Pelaksana Tugas Direktur Jenderal Anggaran Kementerian Keuangan (Kemenkeu) Askolani, Selasa (1/10), mengatakan sampai saat ini, belum ada keputusan terkait rencana dimasukkannya anggaran SKK Migas ke dalam APBN. "Tampaknya belum diputuskan mengenai itu. Jadi, sementara masih dalam kondisi existing," ujar Askolani.
Sebagai gambaran, selama ini anggaran SKK Migas langsung diambil dari penerimaan negara dari sektor minyak dan gas. Untuk 2013, pagu anggaran SKK Migas tercatat Rp 1,8 triliun. Askolani menjelaskan, sesuai dengan ketentuan yang ada, anggaran untuk SKK Migas diambil dari penerimaan migas bruto.
Pengurangan penerimaan migas tidak hanya untuk anggaran SKK Migas, melainkan juga kewajiban-kewajiban pajak yang harus dikembalikan ke kontraktor kontrak kerja sama (KKKS), kewajiban pajak daerah dan fee untuk PT Pertamina (Persero). Setelah dikurangi komponen-komponen tersebut didapat penerimaan migas netto untuk kemudian dipindahkan ke kas negara.
Apabila anggaran untuk SKK Migas dimasukkan ke dalam pos belanja, Askolani menyebut perlu adanya bagian anggaran khusus yang disiapkan. "Tapi, kemarin di diskusi panitia kerja Badan Anggaran DPR, belum ada keputusan. Jadi, masih didiskusikan," katanya seraya mengatakan pemindahan anggaran SKK harus dipikirkan secara matang-matang.
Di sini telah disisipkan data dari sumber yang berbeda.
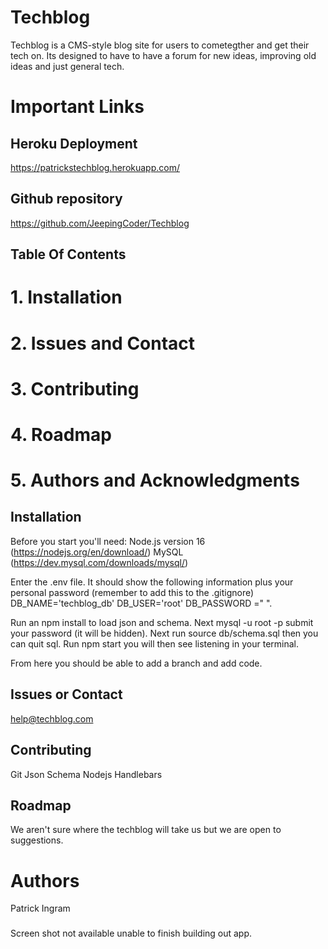 # Techblog
Techblog is a CMS-style blog site for users to cometegther and get their tech on. Its designed to have to have a forum for new ideas, improving old ideas and just general tech. 

# Important Links

## Heroku Deployment
https://patrickstechblog.herokuapp.com/

## Github repository
https://github.com/JeepingCoder/Techblog


## Table Of Contents

# 1. Installation
# 2. Issues and Contact
# 3. Contributing
# 4. Roadmap
# 5. Authors and Acknowledgments


## Installation
Before you start you'll need: Node.js version 16 (https://nodejs.org/en/download/) MySQL (https://dev.mysql.com/downloads/mysql/)

Enter the .env file. It should show the following information plus your personal password (remember to add this to the .gitignore) DB_NAME='techblog_db' DB_USER='root' DB_PASSWORD =" ". 

 Run an npm install to load json and schema. Next mysql -u root -p submit your password (it will be hidden). Next run source db/schema.sql then you can quit sql. Run npm start you will then see listening in your terminal. 

  From here you should be able to add a branch and add code. 

  ## Issues or Contact

  help@techblog.com

## Contributing
Git
Json Schema
Nodejs
Handlebars

## Roadmap
We aren't sure where the techblog will take us but we are open to suggestions.

# Authors
Patrick Ingram


###
Screen shot not available unable to finish building out app.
"2014 itu masih untuk sementara (tetap dari penerimaan migas). Tapi, diskusi ini masih terus berjalan," tambah Askolani.
Sebagai gambaran, dalam APBN-P 2013, pendapatan sumber daya alam migas ditargetkan Rp 180,6 triliun atau lebih rendah 12,2 persen dibandingkan realisasi 2012. Hal tersebut tak lepas dari turunnya asumsi ICP dan lifting minyak.
ICP dan lifting minyak 2012 masing-masing dipatok 112,7 dolar AS per barel dan 860 ribu barel per hari. Sedangkan ICP dan lifting minyak 2013 masing-masing 108 dolar AS per barel dan 840 ribu barel per hari. Sampai 30 Agustus 2013, realisasi penerimaan migas tercatat Rp 91,4 triliun atau 50,6 persen dari target.